= Your assignment =
Go to the line holding "- **Paid subscriptions" in the entries below and write out exactly every line down to and including the line holding "- **Endpoint Details:**".

= Data in this exercise =

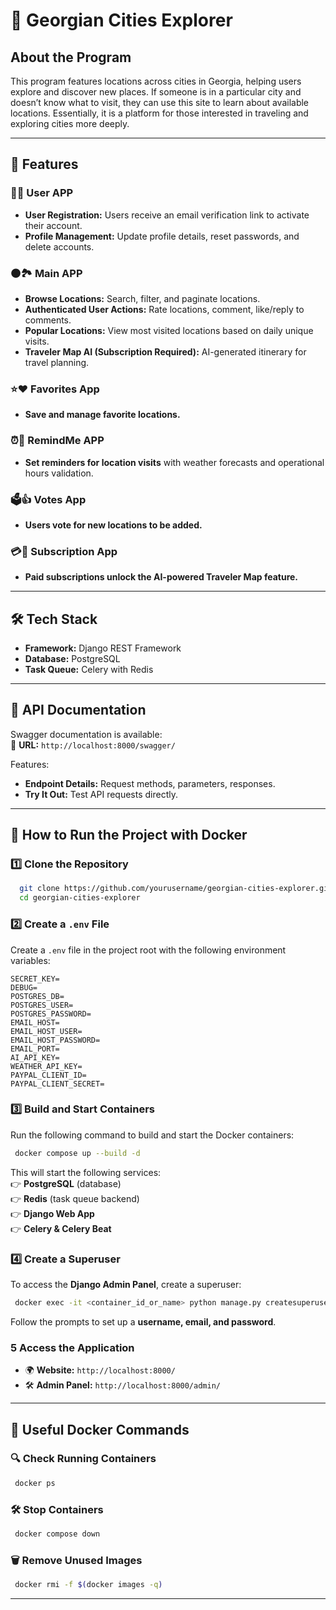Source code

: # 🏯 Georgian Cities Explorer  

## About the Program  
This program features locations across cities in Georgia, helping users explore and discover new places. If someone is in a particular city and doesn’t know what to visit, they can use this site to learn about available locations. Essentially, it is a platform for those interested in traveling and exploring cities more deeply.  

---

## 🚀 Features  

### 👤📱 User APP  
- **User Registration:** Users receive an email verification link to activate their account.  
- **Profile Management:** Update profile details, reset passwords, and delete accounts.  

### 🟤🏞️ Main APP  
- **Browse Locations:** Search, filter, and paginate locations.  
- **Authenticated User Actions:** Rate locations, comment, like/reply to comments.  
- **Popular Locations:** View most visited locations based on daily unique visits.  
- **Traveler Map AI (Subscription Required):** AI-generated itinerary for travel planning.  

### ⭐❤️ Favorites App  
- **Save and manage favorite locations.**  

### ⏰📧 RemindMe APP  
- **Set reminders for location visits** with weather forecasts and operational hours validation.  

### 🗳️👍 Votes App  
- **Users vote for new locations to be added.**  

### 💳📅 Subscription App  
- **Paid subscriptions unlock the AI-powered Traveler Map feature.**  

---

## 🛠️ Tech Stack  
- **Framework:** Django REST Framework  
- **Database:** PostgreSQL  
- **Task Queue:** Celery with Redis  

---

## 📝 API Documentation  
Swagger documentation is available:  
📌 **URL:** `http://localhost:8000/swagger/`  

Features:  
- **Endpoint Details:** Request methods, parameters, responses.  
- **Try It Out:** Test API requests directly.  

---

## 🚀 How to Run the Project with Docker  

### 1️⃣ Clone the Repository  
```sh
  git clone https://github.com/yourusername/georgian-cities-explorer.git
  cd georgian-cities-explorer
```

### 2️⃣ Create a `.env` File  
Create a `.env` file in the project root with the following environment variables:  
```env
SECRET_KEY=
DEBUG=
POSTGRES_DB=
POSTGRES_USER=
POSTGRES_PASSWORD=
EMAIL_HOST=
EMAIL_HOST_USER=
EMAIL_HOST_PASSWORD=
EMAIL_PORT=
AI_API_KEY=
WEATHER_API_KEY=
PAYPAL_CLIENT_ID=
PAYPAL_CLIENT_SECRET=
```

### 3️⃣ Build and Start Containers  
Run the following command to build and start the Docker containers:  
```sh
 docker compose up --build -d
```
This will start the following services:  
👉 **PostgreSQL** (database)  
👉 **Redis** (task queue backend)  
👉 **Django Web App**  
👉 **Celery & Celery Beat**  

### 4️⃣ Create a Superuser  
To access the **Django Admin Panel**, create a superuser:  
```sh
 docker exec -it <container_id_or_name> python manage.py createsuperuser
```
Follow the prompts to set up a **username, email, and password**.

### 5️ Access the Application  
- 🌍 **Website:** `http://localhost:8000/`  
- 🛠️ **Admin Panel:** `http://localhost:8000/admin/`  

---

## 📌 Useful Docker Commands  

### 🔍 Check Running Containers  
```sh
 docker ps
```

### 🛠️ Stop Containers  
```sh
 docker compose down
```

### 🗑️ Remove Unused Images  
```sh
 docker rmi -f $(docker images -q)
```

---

==

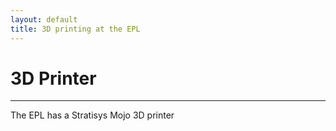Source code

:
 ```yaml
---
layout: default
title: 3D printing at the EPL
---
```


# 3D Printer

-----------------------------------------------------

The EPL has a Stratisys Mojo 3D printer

= Expected output =
- **Paid subscriptions unlock the AI-powered Traveler Map feature.**  

---

## 🛠️ Tech Stack  
- **Framework:** Django REST Framework  
- **Database:** PostgreSQL  
- **Task Queue:** Celery with Redis  

---

## 📝 API Documentation  
Swagger documentation is available:  
📌 **URL:** `http://localhost:8000/swagger/`  

Features:  
- **Endpoint Details:** Request methods, parameters, responses.  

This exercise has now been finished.